Everyone’s crazy about Choco Pies in Korea. Even North Koreans are. There is a lot of pride taken in this confectionery. It’s assumed in Korea that the Orion company invented this type of treat. That’s why articles like this irk me.
Food makers frown at Lotte’s copycat behavior
Choco Pie has been a legendary snack for nearly 40 years since Orion created it in 1974.
The two small, round chocolate-covered layers of cake packed with marshmallow filling melted the hearts of people around the world including North Koreans after they spread in the isolated country through the inter-Korean industrial park in Gaeseong.
Just four years after its launch, Orion Choco Pie met a copycat rival at home. Lotte Confectionery introduced the same snack with the same name in 1978.
Orion filed for a patent trial when Lotte registered the identically pronounced trademark using one different Korean vowel for the copycat product in 1979.
The thing is, the Orion Choco Pie is itself a copycat of the Chattanooga Bakery Moonpie.
The MoonPie was invented during the Great Depression, taking advantage of another newly invented product, marshmallow fluff. They sandwiched the marshmallow between two Graham crackers. They later started covering it in chocolate. It became a hit in Chattanooga and spread around the southeast.
A tradition started of having a cheap energy-packed lunch of a MoonPie and an RC Cola, another southern product. In Mobile, Alabama, and later New Orleans, MoonPies became coveted throws during Mardi Gras Parades. In fact, in Mobile, they drop a giant lit MoonPie to celebrate the New Year.
The idea that the Choco Pie spontaneously appeared in Korea through the creativity of Orion executives is a big head scratcher. One obvious point is that marshmallows practically don’t exist in Korea. I’d never seen a pack of marshmallows until a couple years ago. They’re considered exotic and foreign. So if marshmallows were non-existent in the 1970s, how did anyone get the idea to make a marshmallow treat at Tongyang Confectionery, which later became Orion Confectionery?

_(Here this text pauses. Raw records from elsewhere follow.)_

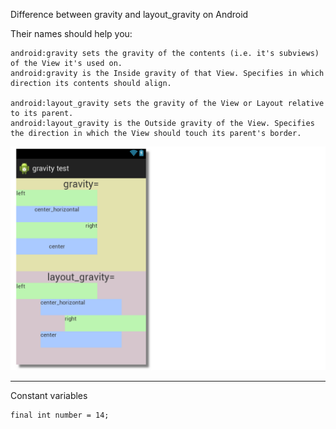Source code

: 
Difference between gravity and layout_gravity on Android

Their names should help you:

    android:gravity sets the gravity of the contents (i.e. it's subviews) of the View it's used on.
    android:gravity is the Inside gravity of that View. Specifies in which direction its contents should align.

    android:layout_gravity sets the gravity of the View or Layout relative to its parent.
    android:layout_gravity is the Outside gravity of the View. Specifies the direction in which the View should touch its parent's border.
    
    
    
![image](https://github.com/dailiang18bb/Udacity_Android_Course/raw/master/Lesson6_practiceSet/nymDt.png)
________________________________________________________________________________________________

Constant variables

    final int number = 14;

I’ll step aside and let Wikipedia take the floor.
Orion Confectionery started to sell a similar product known as “Orion Choco Pie” in 1974. In 1973, a member of the Tongyang’s R&D team had visited a hotel in Georgia, US, and was inspired after seeing chocolate-covered sweets in the hotel’s cafe. He returned to South Korea and began experimenting with a chocolate biscuit cake. After experimentation with marshmallows and biscuits, the Choco Pie was created
Georgia is well within MoonPie territory. It’s not hard to connect the dots and see that this R&D guy had himself a MoonPie and went back to Korea to reverse engineer it.
That said, there are some slight differences. The MoonPie is a bit larger, and its Graham cracker outer layer is more firm. It also comes in different flavors, like vanilla and banana (my favorite). They even have double decker sizes. My wife tried a MoonPie while we were visiting America last year. She didn’t like it as much as Choco Pies. A part of me died then, but I recovered.
There’s little wrong with taking ideas and copying something like the MoonPie. But don’t have the arrogance to claim other people are copying you when you were copying the original in the first place.
Jos. Louis!
http://en.wikipedia.org/wiki/Jos._Louis
Would you believe… a student traveled to America and came back saying “Americans stole the choco-pie”…???
I hope you had this post handy.
Choco Pie is essentially a knockoff of Moon Pie but they don’t taste the exact same. I prefer choco pies tbh. I don’t think anyone in Korea claimed to invent the Moon Pie though.